Las comunidades de hoy vivirán si bajan sus barreras a cero, transformando los muros en puentes, porque es en esos puentes donde pueden entrar las nuevas vocaciones. Urge una nueva pobreza, que se exprese como renuncia a la posesión de personas, la pobreza más difícil de vivir en las comunidades, porque las personas son su única riqueza: y cuanto más se vive la pobreza de bienes, más crece la no-pobreza de personas. Las comunidades que saben vivir al borde de su propio precipicio vivirán. Una buena comunidad carismática en el siglo XXI sólo puede ser una comunidad trágica, que se va a dormir cada noche sin saber si se despertará mañana, y que cada mañana da gracias porque sigue ahí. Si se quiere tener gente generativa, creativa y libre, hay que generar una cultura en la que la gente sea tan libre que no se pueda controlar en los aspectos más importantes de su vida. Hay que aprender a vivir en medio de un gran ir y venir de personas, porque generar personas libres significa ponerlas en condiciones de poder salir un día.
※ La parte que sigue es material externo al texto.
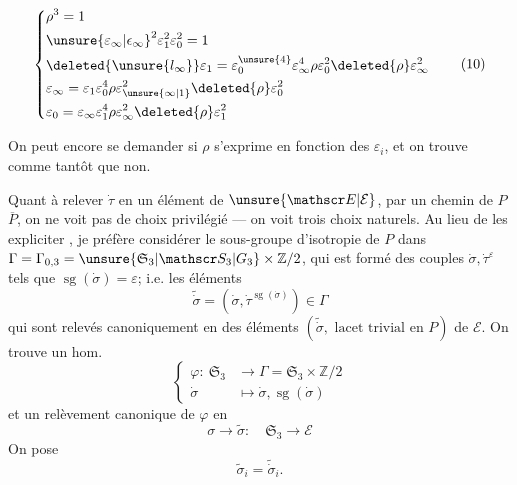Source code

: \[
\left\{\begin{aligned}
&\rho^3=1\\
&\unsure{\varepsilon_\infty|\epsilon_\infty}^{2}\varepsilon_1^2\varepsilon_0^2=1\\
&\deleted{\unsure{l_\infty}}\varepsilon_1=\varepsilon_0^{\unsure{4}}\varepsilon_\infty^4\rho\varepsilon_0^2\deleted{\rho}\varepsilon_\infty^2\\
&\varepsilon_\infty=\varepsilon_1\varepsilon_0^4\rho\varepsilon_{\unsure{\infty|1}}^2\deleted{\rho}\varepsilon_0^2\\
&\varepsilon_0=\varepsilon_\infty\varepsilon_1^4\rho\varepsilon_\infty^2\deleted{\rho}\varepsilon_1^2
\end{aligned}\right.\tag*{(10)}
\]

On peut encore se demander si $\rho$ s'exprime en fonction des $\varepsilon_i$, et on trouve comme tantôt que non.

Quant à relever $\dot\tau$ en un élément de $\unsure{\mathscr E|\mathcal E}$, par un chemin de $P$  $\overline P$, on ne voit pas de choix privilégié --- on voit trois choix  naturels. Au lieu de les expliciter , je préfère considérer le sous-groupe d'isotropie de $P$ dans $\Gamma=\Gamma_{0,3}=\unsure{\mathfrak S_3|\mathscr S_3|G_3}\times\mathbb Z/2$, qui est formé des couples $\dot\sigma,\dot\tau^{\varepsilon}$ tels que $\operatorname{sg}(\dot\sigma)=\varepsilon$;  i.e. les éléments
\[
\widetilde{\dot\sigma}=(\dot\sigma,\dot\tau^{\operatorname{sg}(\dot\sigma)})\in\Gamma
\]
qui sont relevés canoniquement en des éléments $(\widetilde{\dot\sigma},\text{ lacet trivial en }P)$ de $\mathscr E$. On trouve un hom.
\[
\left\{\begin{aligned}
\varphi:\ \mathfrak S_3&\longrightarrow\Gamma=\mathfrak S_3\times\mathbb Z/2\\
\dot\sigma&\longmapsto\dot\sigma,\operatorname{sg}(\dot\sigma)
\end{aligned}\right.\tag*{(11)}
\]
et un relèvement canonique de $\varphi$ en
\[
\sigma\longrightarrow\widetilde\sigma:\quad\mathfrak S_3\longrightarrow\mathscr E\tag*{(12)}
\]
On pose
\[
\widetilde\sigma_i=\widetilde{\dot\sigma}_i.
\]

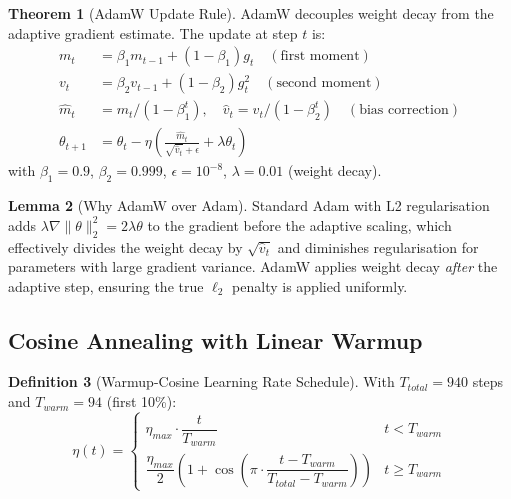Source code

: \documentclass[12pt,a4paper]{article}
\theoremstyle{definition}
\newtheorem{theorem}{Theorem}[section]
\newtheorem{lemma}[theorem]{Lemma}
\newtheorem{definition}[theorem]{Definition}
\begin{document}
\begin{theorem}[AdamW Update Rule]
AdamW decouples weight decay from the adaptive gradient estimate. The update at step $t$ is:
\begin{align}
m_t &= \beta_1 m_{t-1} + (1-\beta_1) g_t \quad (\text{first moment}) \\
v_t &= \beta_2 v_{t-1} + (1-\beta_2) g_t^2 \quad (\text{second moment}) \\
\hat{m}_t &= m_t / (1-\beta_1^t), \quad \hat{v}_t = v_t / (1-\beta_2^t) \quad (\text{bias correction}) \\
\theta_{t+1} &= \theta_t - \eta\left(\frac{\hat{m}_t}{\sqrt{\hat{v}_t} + \epsilon} + \lambda \theta_t\right)
\end{align}
with $\beta_1=0.9$, $\beta_2=0.999$, $\epsilon=10^{-8}$, $\lambda=0.01$ (weight decay).
\end{theorem}

\begin{lemma}[Why AdamW over Adam]
Standard Adam with L2 regularisation adds $\lambda \nabla \|\theta\|_2^2 = 2\lambda\theta$ to the gradient before the adaptive scaling, which effectively divides the weight decay by $\sqrt{\hat{v}_t}$ and diminishes regularisation for parameters with large gradient variance. AdamW applies weight decay \emph{after} the adaptive step, ensuring the true $\ell_2$ penalty is applied uniformly.
\end{lemma}

\subsection{Cosine Annealing with Linear Warmup}

\begin{definition}[Warmup-Cosine Learning Rate Schedule]
With $T_{total} = 940$ steps and $T_{warm} = 94$ (first 10\%):
$$\eta(t) = \begin{cases}
\eta_{max} \cdot \dfrac{t}{T_{warm}} & t < T_{warm} \\[6pt]
\dfrac{\eta_{max}}{2}\!\left(1 + \cos\!\left(\pi \cdot \dfrac{t - T_{warm}}{T_{total} - T_{warm}}\right)\right) & t \geq T_{warm}
\end{cases}$$
\end{definition}
\end{document}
Las comunidades, especialmente las espirituales e ideales, deben fijarse como objetivo formar personas que no se queden hoy por los compromisos adquiridos ayer, sino por los sueños de mañana. Es el futuro, no el pasado, el espacio para las promesas capaces de liberar verdaderamente a las personas. No nos quedamos recordando un pasado que nos aprisiona, sino imaginando un futuro que nos siga liberando a nosotros y a los demás. Y el «para siempre» que hace que se viva bien son los que miran hacia adelante, porque los que miran hacia atrás sólo pueden crear estatuas de sal.
Un buen fundador de una comunidad -pero también un padre, un directivo o un profesor- debería alegrarse cuando ve a «sus» mejores personas alzar el vuelo, y no consumirlas para sus propios (importantísimos) proyectos . Tanto es así que un indicador de la calidad ética y espiritual de una comunidad carismática es la proporción entre las personas excelentes que han pasado por ella y las que han permanecido en ella durante mucho tiempo: cuanto más alta es, mayor es la calidad; cuanto más se acerca a uno, más estamos dentro de comunidades narcisistas. Siempre es muy triste ver a los líderes rodeados durante mucho tiempo de sus mejores alumnos, a veces hasta la jubilación, y es aún más triste ver cómo esos mejores alumnos de ayer se desvanecen con el paso de los años por falta de aire libre y amplios horizontes. Un día, de forma indefinida, Jesús de Nazaret dejó el movimiento bautista para seguir su propia vocación, para dar a luz a su propia comunidad diversa. La «comunidad» libre de la Juan fue un terreno tan fértil para generar la libertad infinita de Jesús. El Reino de los Cielos es el lugar de las comunidades infinitas.»